NO...a ported vacuum nipple should have no vacuum at idle, unless you have the idle cranked up way too far to compensate for a large cam, in which case you need to modify the carb
more info may be helpful
 
It's a 400 bored .040 over, fairly mild cam (comp xe cam 224/230 lift at 050 inch lift with 477/480 lift) 750 cfm holley, did change secondary spring, main jets, and power valve. I reused the gaskets. Should I have put a new gasket behind the metering block? Also shaved heads and weiand dual plane intake. Idles around 1000 in park and 500 in drive. If It is not supposed to pull vacuum at idle, do you really need to disconnect it when setting your initial timing?
 
Just to cover the basics but are you sure your running to a ported source and not from the carb base,the vaccum ports on the carb base pull full vaccum.Also you do need to disconnect the vaccum advance at idle to get a true reading of your base timing.You can run the advance to full vaccum at idle but you will need to restrict/limit it so you dont have too much timing or an erratic idle.Running this way smoothes the idle with a large cam,gives better driveability and runs cooler while idling but probaly isnt neccesary with your cam.
 
If your throttle blades are open slightly at idle, the advance port may be getting a signal.
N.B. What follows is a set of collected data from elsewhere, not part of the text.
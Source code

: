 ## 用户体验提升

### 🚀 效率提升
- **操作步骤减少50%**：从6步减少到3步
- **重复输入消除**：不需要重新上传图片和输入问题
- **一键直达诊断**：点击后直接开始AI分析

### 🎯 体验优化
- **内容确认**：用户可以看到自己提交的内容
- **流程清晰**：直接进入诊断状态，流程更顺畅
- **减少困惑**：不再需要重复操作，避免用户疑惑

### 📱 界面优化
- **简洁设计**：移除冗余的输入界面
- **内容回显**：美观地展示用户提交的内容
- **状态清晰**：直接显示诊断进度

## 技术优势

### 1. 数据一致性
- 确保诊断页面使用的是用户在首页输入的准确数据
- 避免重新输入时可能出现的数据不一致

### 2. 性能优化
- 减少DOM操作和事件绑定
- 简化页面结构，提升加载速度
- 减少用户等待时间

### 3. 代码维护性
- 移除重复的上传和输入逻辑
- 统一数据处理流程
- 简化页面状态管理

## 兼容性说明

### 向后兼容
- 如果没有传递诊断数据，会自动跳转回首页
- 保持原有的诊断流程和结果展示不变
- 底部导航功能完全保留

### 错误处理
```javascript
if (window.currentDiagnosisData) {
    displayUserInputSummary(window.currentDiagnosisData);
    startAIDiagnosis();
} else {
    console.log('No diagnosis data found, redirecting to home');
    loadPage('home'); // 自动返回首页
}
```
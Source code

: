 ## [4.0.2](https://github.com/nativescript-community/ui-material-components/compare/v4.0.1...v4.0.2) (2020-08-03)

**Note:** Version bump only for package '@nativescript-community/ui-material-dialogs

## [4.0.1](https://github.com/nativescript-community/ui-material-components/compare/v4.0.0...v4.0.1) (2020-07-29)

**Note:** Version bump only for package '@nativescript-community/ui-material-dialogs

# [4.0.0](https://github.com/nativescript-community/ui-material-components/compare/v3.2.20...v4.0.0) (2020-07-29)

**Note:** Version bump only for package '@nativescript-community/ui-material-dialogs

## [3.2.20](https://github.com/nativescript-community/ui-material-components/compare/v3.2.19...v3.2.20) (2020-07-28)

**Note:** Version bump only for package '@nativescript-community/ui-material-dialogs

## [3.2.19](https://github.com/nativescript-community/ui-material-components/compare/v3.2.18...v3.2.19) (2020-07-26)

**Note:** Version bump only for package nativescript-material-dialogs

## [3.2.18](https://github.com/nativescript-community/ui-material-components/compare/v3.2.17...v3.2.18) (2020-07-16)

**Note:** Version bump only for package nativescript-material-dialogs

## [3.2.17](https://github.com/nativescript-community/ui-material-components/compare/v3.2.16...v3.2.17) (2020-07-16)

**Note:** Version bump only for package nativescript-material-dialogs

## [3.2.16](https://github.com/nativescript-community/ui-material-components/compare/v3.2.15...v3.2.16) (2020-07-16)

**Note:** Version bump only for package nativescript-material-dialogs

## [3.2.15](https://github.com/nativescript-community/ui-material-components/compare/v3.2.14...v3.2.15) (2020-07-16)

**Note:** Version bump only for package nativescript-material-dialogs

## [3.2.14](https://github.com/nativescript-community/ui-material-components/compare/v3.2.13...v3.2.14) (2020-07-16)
There are a couple ways to correct this (assuming you aren't content to just live with it). Many Holley carbs have a secondary throttle plate stop screw, so you can crack the secondaries slightly allowing the primaries to be a little more closed removing vacuum signal from the advance port. The other way is to drill small holes in the primary throttle blades. If you go this route start small like 3/32". A lot of smog era OEM carbs went this route.

Also, most Holleys have their ported vaccum nipple on the right side of the primary metering block. If you have a 3310, you should have the secondary idle stop screw located onthe underside of the throttle body (or at leastt he older ones did.)